View our latest analysis for Lee & Man Chemical
Solid dividend yields are great, but they only really help us if the payment is sustainable. However, prior to this announcement, Lee & Man Chemical's dividend was comfortably covered by both cash flow and earnings. This means that most of its earnings are being retained to grow the business.
Unless the company can turn things around, EPS could fall by 7.2% over the next year. If the dividend continues along the path it has been on recently, we estimate the payout ratio could be 59%, which is definitely feasible to continue.
The company's dividend history has been marked by instability, with at least one cut in the last 10 years. The dividend has gone from an annual total of HK$0.14 in 2015 to the most recent total annual payment of HK$0.28. This works out to be a compound annual growth rate (CAGR) of approximately 7.2% a year over that time. We like to see dividends have grown at a reasonable rate, but with at least one substantial cut in the payments, we're not certain this dividend stock would be ideal for someone intending to live on the income.

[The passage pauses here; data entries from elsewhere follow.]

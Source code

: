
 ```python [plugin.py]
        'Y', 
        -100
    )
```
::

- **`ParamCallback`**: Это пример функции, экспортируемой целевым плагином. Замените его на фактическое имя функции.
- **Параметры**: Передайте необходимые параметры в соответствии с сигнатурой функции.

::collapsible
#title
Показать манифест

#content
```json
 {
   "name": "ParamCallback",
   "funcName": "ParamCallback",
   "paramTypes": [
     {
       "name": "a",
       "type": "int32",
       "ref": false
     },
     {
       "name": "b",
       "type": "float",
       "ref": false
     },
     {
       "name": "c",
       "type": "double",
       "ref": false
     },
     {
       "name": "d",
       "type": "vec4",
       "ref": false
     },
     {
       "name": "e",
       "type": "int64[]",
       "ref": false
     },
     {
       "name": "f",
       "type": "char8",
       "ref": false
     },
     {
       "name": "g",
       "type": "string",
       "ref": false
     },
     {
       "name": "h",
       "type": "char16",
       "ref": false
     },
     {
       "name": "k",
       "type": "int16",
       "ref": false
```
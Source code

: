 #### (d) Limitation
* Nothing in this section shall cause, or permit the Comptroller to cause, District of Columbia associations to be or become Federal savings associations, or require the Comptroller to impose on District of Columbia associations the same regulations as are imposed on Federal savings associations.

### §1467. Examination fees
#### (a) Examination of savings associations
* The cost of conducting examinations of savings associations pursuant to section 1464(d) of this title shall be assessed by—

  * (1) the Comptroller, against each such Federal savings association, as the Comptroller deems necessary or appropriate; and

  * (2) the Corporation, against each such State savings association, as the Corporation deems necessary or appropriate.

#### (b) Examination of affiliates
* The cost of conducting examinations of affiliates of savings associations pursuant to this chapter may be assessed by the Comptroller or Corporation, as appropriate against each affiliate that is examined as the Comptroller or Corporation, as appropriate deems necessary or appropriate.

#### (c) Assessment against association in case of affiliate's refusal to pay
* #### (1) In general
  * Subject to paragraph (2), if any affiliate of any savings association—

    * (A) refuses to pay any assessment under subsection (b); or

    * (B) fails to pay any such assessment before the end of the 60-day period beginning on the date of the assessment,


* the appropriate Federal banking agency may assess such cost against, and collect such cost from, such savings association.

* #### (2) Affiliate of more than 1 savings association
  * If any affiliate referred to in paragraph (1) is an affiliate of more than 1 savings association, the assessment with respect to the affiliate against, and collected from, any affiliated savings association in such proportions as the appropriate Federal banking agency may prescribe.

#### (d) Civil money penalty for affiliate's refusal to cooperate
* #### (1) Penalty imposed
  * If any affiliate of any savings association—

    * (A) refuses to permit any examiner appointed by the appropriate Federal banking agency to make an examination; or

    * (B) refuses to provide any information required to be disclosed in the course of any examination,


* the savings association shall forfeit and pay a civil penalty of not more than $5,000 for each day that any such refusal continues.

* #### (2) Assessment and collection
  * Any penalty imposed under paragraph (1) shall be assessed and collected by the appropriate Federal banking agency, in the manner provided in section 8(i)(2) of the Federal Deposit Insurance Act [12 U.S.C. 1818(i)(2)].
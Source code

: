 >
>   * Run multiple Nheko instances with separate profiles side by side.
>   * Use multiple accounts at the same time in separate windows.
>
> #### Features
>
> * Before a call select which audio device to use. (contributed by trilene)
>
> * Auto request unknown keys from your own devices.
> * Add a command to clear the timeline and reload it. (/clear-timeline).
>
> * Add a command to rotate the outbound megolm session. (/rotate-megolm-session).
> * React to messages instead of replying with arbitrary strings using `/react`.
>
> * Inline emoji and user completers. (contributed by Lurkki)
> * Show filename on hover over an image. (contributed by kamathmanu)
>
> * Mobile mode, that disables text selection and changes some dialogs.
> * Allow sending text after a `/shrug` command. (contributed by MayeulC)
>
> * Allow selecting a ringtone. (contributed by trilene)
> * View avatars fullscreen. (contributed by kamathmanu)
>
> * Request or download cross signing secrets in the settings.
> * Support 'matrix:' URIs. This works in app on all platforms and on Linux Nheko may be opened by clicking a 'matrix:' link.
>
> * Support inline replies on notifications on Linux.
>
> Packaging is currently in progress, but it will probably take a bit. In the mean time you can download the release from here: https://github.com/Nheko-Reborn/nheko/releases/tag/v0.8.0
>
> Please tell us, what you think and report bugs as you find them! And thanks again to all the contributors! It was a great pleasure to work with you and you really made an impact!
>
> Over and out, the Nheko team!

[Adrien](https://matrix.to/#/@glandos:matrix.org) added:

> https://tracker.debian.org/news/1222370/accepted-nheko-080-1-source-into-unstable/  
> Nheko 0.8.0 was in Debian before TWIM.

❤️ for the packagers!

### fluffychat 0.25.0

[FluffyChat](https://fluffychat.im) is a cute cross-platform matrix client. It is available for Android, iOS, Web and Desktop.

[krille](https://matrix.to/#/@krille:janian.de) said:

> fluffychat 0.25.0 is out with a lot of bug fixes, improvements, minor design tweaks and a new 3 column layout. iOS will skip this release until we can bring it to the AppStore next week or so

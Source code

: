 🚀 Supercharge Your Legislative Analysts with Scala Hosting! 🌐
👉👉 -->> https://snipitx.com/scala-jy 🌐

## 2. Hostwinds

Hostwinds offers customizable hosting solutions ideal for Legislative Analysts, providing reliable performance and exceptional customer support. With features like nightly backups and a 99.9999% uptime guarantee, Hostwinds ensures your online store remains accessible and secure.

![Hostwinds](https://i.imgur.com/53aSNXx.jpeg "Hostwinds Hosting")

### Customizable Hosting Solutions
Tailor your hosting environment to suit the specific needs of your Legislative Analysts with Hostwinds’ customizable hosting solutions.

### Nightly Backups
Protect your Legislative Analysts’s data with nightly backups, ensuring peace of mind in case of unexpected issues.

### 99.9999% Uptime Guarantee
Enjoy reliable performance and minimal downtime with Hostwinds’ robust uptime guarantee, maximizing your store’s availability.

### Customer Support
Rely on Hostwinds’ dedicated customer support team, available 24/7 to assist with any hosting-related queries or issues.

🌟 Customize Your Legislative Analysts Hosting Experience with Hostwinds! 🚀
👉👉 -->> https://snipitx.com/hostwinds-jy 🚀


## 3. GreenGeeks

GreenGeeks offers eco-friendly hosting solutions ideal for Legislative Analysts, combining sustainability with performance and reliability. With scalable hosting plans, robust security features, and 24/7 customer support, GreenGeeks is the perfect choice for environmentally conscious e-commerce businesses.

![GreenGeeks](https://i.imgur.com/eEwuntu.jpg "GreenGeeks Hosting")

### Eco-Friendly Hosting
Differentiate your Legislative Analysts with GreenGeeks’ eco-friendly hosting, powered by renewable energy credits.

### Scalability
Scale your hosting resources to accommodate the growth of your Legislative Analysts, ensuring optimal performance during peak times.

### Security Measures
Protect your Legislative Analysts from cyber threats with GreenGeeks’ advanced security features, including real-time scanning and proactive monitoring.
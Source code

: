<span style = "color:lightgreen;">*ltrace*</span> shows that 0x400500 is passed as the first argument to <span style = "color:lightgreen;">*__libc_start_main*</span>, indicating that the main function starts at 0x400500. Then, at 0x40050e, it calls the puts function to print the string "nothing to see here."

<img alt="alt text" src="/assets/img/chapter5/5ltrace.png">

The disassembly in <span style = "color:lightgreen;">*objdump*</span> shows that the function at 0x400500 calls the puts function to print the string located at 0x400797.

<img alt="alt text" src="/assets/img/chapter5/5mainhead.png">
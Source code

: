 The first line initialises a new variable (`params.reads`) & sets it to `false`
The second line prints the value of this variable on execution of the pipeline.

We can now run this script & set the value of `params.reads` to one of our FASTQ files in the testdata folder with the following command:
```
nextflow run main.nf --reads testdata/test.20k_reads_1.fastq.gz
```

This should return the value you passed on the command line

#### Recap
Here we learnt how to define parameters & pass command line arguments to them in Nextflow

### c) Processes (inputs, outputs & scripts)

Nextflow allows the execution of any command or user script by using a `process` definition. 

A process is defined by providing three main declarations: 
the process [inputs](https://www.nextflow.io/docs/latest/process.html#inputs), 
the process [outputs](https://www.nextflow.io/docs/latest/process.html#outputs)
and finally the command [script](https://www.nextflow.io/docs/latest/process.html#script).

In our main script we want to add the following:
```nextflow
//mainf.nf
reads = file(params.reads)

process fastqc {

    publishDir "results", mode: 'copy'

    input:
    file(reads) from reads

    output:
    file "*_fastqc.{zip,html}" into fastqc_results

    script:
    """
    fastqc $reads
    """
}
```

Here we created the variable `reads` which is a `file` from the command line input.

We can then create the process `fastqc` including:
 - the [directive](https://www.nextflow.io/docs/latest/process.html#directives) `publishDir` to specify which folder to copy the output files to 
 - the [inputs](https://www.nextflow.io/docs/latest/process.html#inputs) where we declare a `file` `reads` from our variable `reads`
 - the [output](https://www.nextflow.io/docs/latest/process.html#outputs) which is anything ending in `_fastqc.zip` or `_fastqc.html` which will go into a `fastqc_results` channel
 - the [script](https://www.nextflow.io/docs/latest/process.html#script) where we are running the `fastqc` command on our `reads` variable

With a relatively unstable dividend, it's even more important to see if earnings per share is growing. It's not great to see that Lee & Man Chemical's earnings per share has fallen at approximately 7.2% per year over the past five years. Declining earnings will inevitably lead to the company paying a lower dividend in line with lower profits.
In summary, while it's always good to see the dividend being raised, we don't think Lee & Man Chemical's payments are rock solid. The payments haven't been particularly stable and we don't see huge growth potential, but with the dividend well covered by cash flows it could prove to be reliable over the short term. Overall, we don't think this company has the makings of a good income stock.
Companies possessing a stable dividend policy will likely enjoy greater investor interest than those suffering from a more inconsistent approach. Still, investors need to consider a host of other factors, apart from dividend payments, when analysing a company. To that end, Lee & Man Chemical has 2 warning signs (and 1 which is significant) we think you should know about. Looking for more high-yielding dividend ideas? Try our collection of strong dividend payers.